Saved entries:
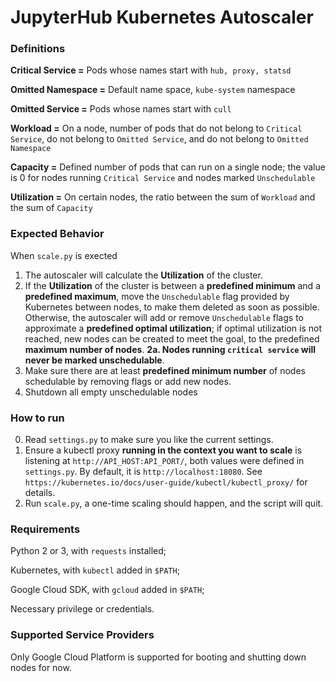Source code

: JupyterHub Kubernetes Autoscaler
===================================

### Definitions

**Critical Service =** Pods whose names start with `hub, proxy, statsd`

**Omitted Namespace =** Default name space, `kube-system` namespace

**Omitted Service =** Pods whose names start with `cull`

**Workload =**  On a node, number of pods that do not belong to `Critical Service`, do not belong to `Omitted Service`, and do not belong to `Omitted Namespace`

**Capacity =** Defined number of pods that can run on a single node; the value is 0 for nodes running `Critical Service` and nodes marked `Unschedulable`

**Utilization =** On certain nodes, the ratio between the sum of `Workload` and the sum of `Capacity`

### Expected Behavior

When `scale.py` is exected

1. The autoscaler will calculate the **Utilization** of the cluster.
2. If the **Utilization** of the cluster is between a **predefined minimum** and a **predefined maximum**, move the `Unschedulable` flag provided by Kubernetes between nodes, to make them deleted as soon as possible. Otherwise, the autoscaler will add or remove `Unschedulable` flags to approximate a **predefined optimal utilization**; if optimal utilization is not reached, new nodes can be created to meet the goal, to the predefined **maximum number of nodes**.
**2a. Nodes running `critical service` will never be marked unschedulable**.
3. Make sure there are at least **predefined minimum number** of nodes schedulable by removing flags or add new nodes.
4. Shutdown all empty unschedulable nodes

### How to run

0. Read `settings.py` to make sure you like the current settings.
1. Ensure a kubectl proxy **running in the context you want to scale** is listening at `http://API_HOST:API_PORT/`, both values were defined in `settings.py`. By default, it is `http://localhost:18080`. See `https://kubernetes.io/docs/user-guide/kubectl/kubectl_proxy/` for details.
2. Run `scale.py`, a one-time scaling should happen, and the script will quit.

### Requirements

Python 2 or 3, with `requests` installed;

Kubernetes, with `kubectl` added in `$PATH`;

Google Cloud SDK, with `gcloud` added in `$PATH`;

Necessary privilege or credentials.

### Supported Service Providers

Only Google Cloud Platform is supported for booting and shutting down nodes for now.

Problem description:
Starting from the line with "### Expected Behavior", write out every remaining line of the data above exactly, the final line included, and nothing before it.

Answer space:
### Expected Behavior

When `scale.py` is exected

1. The autoscaler will calculate the **Utilization** of the cluster.
2. If the **Utilization** of the cluster is between a **predefined minimum** and a **predefined maximum**, move the `Unschedulable` flag provided by Kubernetes between nodes, to make them deleted as soon as possible. Otherwise, the autoscaler will add or remove `Unschedulable` flags to approximate a **predefined optimal utilization**; if optimal utilization is not reached, new nodes can be created to meet the goal, to the predefined **maximum number of nodes**.
**2a. Nodes running `critical service` will never be marked unschedulable**.
3. Make sure there are at least **predefined minimum number** of nodes schedulable by removing flags or add new nodes.
4. Shutdown all empty unschedulable nodes

### How to run

0. Read `settings.py` to make sure you like the current settings.
1. Ensure a kubectl proxy **running in the context you want to scale** is listening at `http://API_HOST:API_PORT/`, both values were defined in `settings.py`. By default, it is `http://localhost:18080`. See `https://kubernetes.io/docs/user-guide/kubectl/kubectl_proxy/` for details.
2. Run `scale.py`, a one-time scaling should happen, and the script will quit.

### Requirements

Python 2 or 3, with `requests` installed;

Kubernetes, with `kubectl` added in `$PATH`;

Google Cloud SDK, with `gcloud` added in `$PATH`;

Necessary privilege or credentials.

### Supported Service Providers

Only Google Cloud Platform is supported for booting and shutting down nodes for now.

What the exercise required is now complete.